_Given data:_
━━━━━━━━━━━━━━━━━━━━
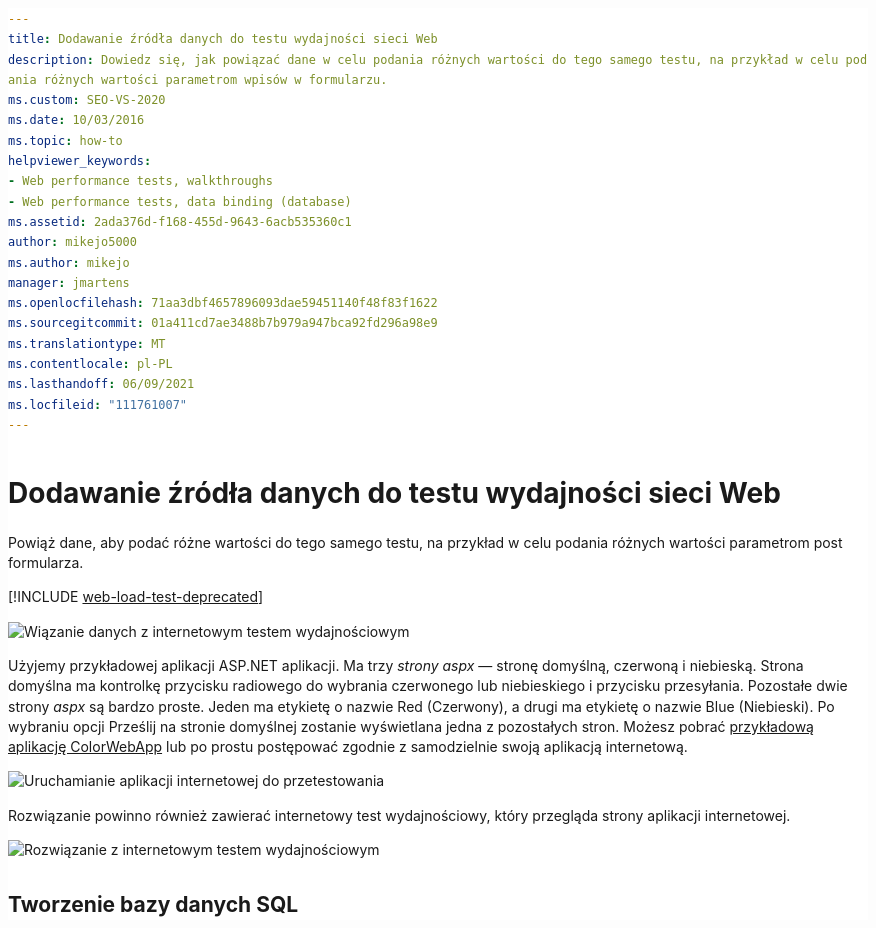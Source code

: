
 ```yaml
---
title: Dodawanie źródła danych do testu wydajności sieci Web
description: Dowiedz się, jak powiązać dane w celu podania różnych wartości do tego samego testu, na przykład w celu podania różnych wartości parametrom wpisów w formularzu.
ms.custom: SEO-VS-2020
ms.date: 10/03/2016
ms.topic: how-to
helpviewer_keywords:
- Web performance tests, walkthroughs
- Web performance tests, data binding (database)
ms.assetid: 2ada376d-f168-455d-9643-6acb535360c1
author: mikejo5000
ms.author: mikejo
manager: jmartens
ms.openlocfilehash: 71aa3dbf4657896093dae59451140f48f83f1622
ms.sourcegitcommit: 01a411cd7ae3488b7b979a947bca92fd296a98e9
ms.translationtype: MT
ms.contentlocale: pl-PL
ms.lasthandoff: 06/09/2021
ms.locfileid: "111761007"
---
```

# <a name="add-a-data-source-to-a-web-performance-test"></a>Dodawanie źródła danych do testu wydajności sieci Web

Powiąż dane, aby podać różne wartości do tego samego testu, na przykład w celu podania różnych wartości parametrom post formularza.

[!INCLUDE [web-load-test-deprecated](includes/web-load-test-deprecated.md)]

![Wiązanie danych z internetowym testem wydajnościowym](../test/media/web_test_databinding_conceptual.png)

Użyjemy przykładowej aplikacji ASP.NET aplikacji. Ma trzy *strony aspx* — stronę domyślną, czerwoną i niebieską. Strona domyślna ma kontrolkę przycisku radiowego do wybrania czerwonego lub niebieskiego i przycisku przesyłania. Pozostałe dwie strony *aspx* są bardzo proste. Jeden ma etykietę o nazwie Red (Czerwony), a drugi ma etykietę o nazwie Blue (Niebieski). Po wybraniu opcji Prześlij na stronie domyślnej zostanie wyświetlana jedna z pozostałych stron. Możesz pobrać [przykładową aplikację ColorWebApp](https://code.msdn.microsoft.com/Sample-ColorWebApp-76ff7506) lub po prostu postępować zgodnie z samodzielnie swoją aplikacją internetową.

![Uruchamianie aplikacji internetowej do przetestowania](../test/media/web_test_databinding_runwebapp.png)

Rozwiązanie powinno również zawierać internetowy test wydajnościowy, który przegląda strony aplikacji internetowej.

![Rozwiązanie z internetowym testem wydajnościowym](../test/media/web_test_databinding_solution.png)

## <a name="create-a-sql-database"></a>Tworzenie bazy danych SQL
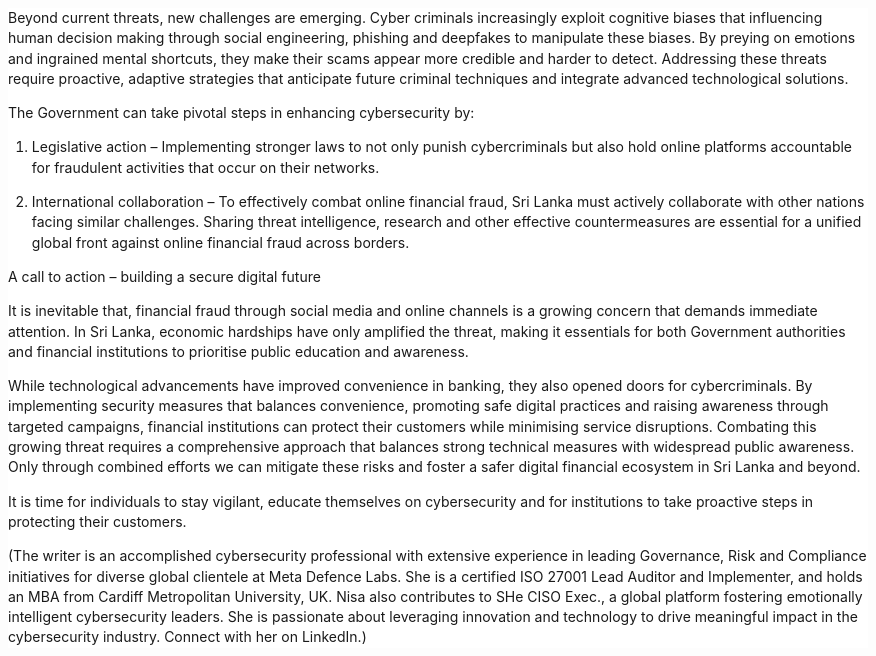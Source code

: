 Beyond current threats, new challenges are emerging. Cyber criminals increasingly exploit cognitive biases that influencing human decision making through social engineering, phishing and deepfakes to manipulate these biases. By preying on emotions and ingrained mental shortcuts, they make their scams appear more credible and harder to detect. Addressing these threats require proactive, adaptive strategies that anticipate future criminal techniques and integrate advanced technological solutions.

The Government can take pivotal steps in enhancing cybersecurity by:

1. Legislative action – Implementing stronger laws to not only punish cybercriminals but also hold online platforms accountable for fraudulent activities that occur on their networks.

2. International collaboration – To effectively combat online financial fraud, Sri Lanka must actively collaborate with other nations facing similar challenges. Sharing threat intelligence, research and other effective countermeasures are essential for a unified global front against online financial fraud across borders.

A call to action – building a secure digital future

It is inevitable that, financial fraud through social media and online channels is a growing concern that demands immediate attention. In Sri Lanka, economic hardships have only amplified the threat, making it essentials for both Government authorities and financial institutions to prioritise public education and awareness.

While technological advancements have improved convenience in banking, they also opened doors for cybercriminals. By implementing security measures that balances convenience, promoting safe digital practices and raising awareness through targeted campaigns, financial institutions can protect their customers while minimising service disruptions. Combating this growing threat requires a comprehensive approach that balances strong technical measures with widespread public awareness. Only through combined efforts we can mitigate these risks and foster a safer digital financial ecosystem in Sri Lanka and beyond.

It is time for individuals to stay vigilant, educate themselves on cybersecurity and for institutions to take proactive steps in protecting their customers.

(The writer is an accomplished cybersecurity professional with extensive experience in leading Governance, Risk and Compliance initiatives for diverse global clientele at Meta Defence Labs. She is a certified ISO 27001 Lead Auditor and Implementer, and holds an MBA from Cardiff Metropolitan University, UK. Nisa also contributes to SHe CISO Exec., a global platform fostering emotionally intelligent cybersecurity leaders. She is passionate about leveraging innovation and technology to drive meaningful impact in the cybersecurity industry. Connect with her on LinkedIn.)

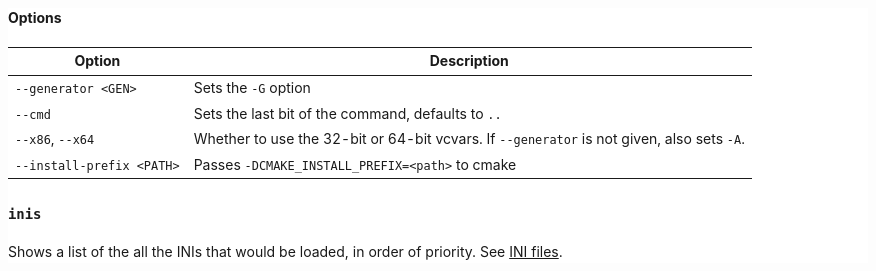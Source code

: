 #### Options
| Option | Description |
| --- | --- |
| `--generator <GEN>` | Sets the `-G` option |
| `--cmd` | Sets the last bit of the command, defaults to `..` |
| `--x86`, `--x64` | Whether to use the 32-bit or 64-bit vcvars. If `--generator` is not given, also sets `-A`. |
| `--install-prefix <PATH>` | Passes `-DCMAKE_INSTALL_PREFIX=<path>` to cmake |


### `inis`
Shows a list of the all the INIs that would be loaded, in order of priority. See [INI files](#ini-files).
━━━━━━━━━━━━━━━━━━━━
Omit every picture while copying the listing above exactly.

Source code

:
 ```yaml
---
title: Dodawanie źródła danych do testu wydajności sieci Web
description: Dowiedz się, jak powiązać dane w celu podania różnych wartości do tego samego testu, na przykład w celu podania różnych wartości parametrom wpisów w formularzu.
ms.custom: SEO-VS-2020
ms.date: 10/03/2016
ms.topic: how-to
helpviewer_keywords:
- Web performance tests, walkthroughs
- Web performance tests, data binding (database)
ms.assetid: 2ada376d-f168-455d-9643-6acb535360c1
author: mikejo5000
ms.author: mikejo
manager: jmartens
ms.openlocfilehash: 71aa3dbf4657896093dae59451140f48f83f1622
ms.sourcegitcommit: 01a411cd7ae3488b7b979a947bca92fd296a98e9
ms.translationtype: MT
ms.contentlocale: pl-PL
ms.lasthandoff: 06/09/2021
ms.locfileid: "111761007"
---
```

# <a name="add-a-data-source-to-a-web-performance-test"></a>Dodawanie źródła danych do testu wydajności sieci Web

Powiąż dane, aby podać różne wartości do tego samego testu, na przykład w celu podania różnych wartości parametrom post formularza.

[!INCLUDE [web-load-test-deprecated](includes/web-load-test-deprecated.md)]

![Wiązanie danych z internetowym testem wydajnościowym](../test/media/web_test_databinding_conceptual.png)

Użyjemy przykładowej aplikacji ASP.NET aplikacji. Ma trzy *strony aspx* — stronę domyślną, czerwoną i niebieską. Strona domyślna ma kontrolkę przycisku radiowego do wybrania czerwonego lub niebieskiego i przycisku przesyłania. Pozostałe dwie strony *aspx* są bardzo proste. Jeden ma etykietę o nazwie Red (Czerwony), a drugi ma etykietę o nazwie Blue (Niebieski). Po wybraniu opcji Prześlij na stronie domyślnej zostanie wyświetlana jedna z pozostałych stron. Możesz pobrać [przykładową aplikację ColorWebApp](https://code.msdn.microsoft.com/Sample-ColorWebApp-76ff7506) lub po prostu postępować zgodnie z samodzielnie swoją aplikacją internetową.

![Uruchamianie aplikacji internetowej do przetestowania](../test/media/web_test_databinding_runwebapp.png)

Rozwiązanie powinno również zawierać internetowy test wydajnościowy, który przegląda strony aplikacji internetowej.

![Rozwiązanie z internetowym testem wydajnościowym](../test/media/web_test_databinding_solution.png)

## <a name="create-a-sql-database"></a>Tworzenie bazy danych SQL
Source code

: Beyond current threats, new challenges are emerging. Cyber criminals increasingly exploit cognitive biases that influencing human decision making through social engineering, phishing and deepfakes to manipulate these biases. By preying on emotions and ingrained mental shortcuts, they make their scams appear more credible and harder to detect. Addressing these threats require proactive, adaptive strategies that anticipate future criminal techniques and integrate advanced technological solutions.

The Government can take pivotal steps in enhancing cybersecurity by:

1. Legislative action – Implementing stronger laws to not only punish cybercriminals but also hold online platforms accountable for fraudulent activities that occur on their networks.

2. International collaboration – To effectively combat online financial fraud, Sri Lanka must actively collaborate with other nations facing similar challenges. Sharing threat intelligence, research and other effective countermeasures are essential for a unified global front against online financial fraud across borders.

A call to action – building a secure digital future

It is inevitable that, financial fraud through social media and online channels is a growing concern that demands immediate attention. In Sri Lanka, economic hardships have only amplified the threat, making it essentials for both Government authorities and financial institutions to prioritise public education and awareness.

While technological advancements have improved convenience in banking, they also opened doors for cybercriminals. By implementing security measures that balances convenience, promoting safe digital practices and raising awareness through targeted campaigns, financial institutions can protect their customers while minimising service disruptions. Combating this growing threat requires a comprehensive approach that balances strong technical measures with widespread public awareness. Only through combined efforts we can mitigate these risks and foster a safer digital financial ecosystem in Sri Lanka and beyond.

It is time for individuals to stay vigilant, educate themselves on cybersecurity and for institutions to take proactive steps in protecting their customers.

(The writer is an accomplished cybersecurity professional with extensive experience in leading Governance, Risk and Compliance initiatives for diverse global clientele at Meta Defence Labs. She is a certified ISO 27001 Lead Auditor and Implementer, and holds an MBA from Cardiff Metropolitan University, UK. Nisa also contributes to SHe CISO Exec., a global platform fostering emotionally intelligent cybersecurity leaders. She is passionate about leveraging innovation and technology to drive meaningful impact in the cybersecurity industry. Connect with her on LinkedIn.)

Source code

: #### Options
| Option | Description |
| --- | --- |
| `--generator <GEN>` | Sets the `-G` option |
| `--cmd` | Sets the last bit of the command, defaults to `..` |
| `--x86`, `--x64` | Whether to use the 32-bit or 64-bit vcvars. If `--generator` is not given, also sets `-A`. |
| `--install-prefix <PATH>` | Passes `-DCMAKE_INSTALL_PREFIX=<path>` to cmake |


### `inis`
Shows a list of the all the INIs that would be loaded, in order of priority. See [INI files](#ini-files).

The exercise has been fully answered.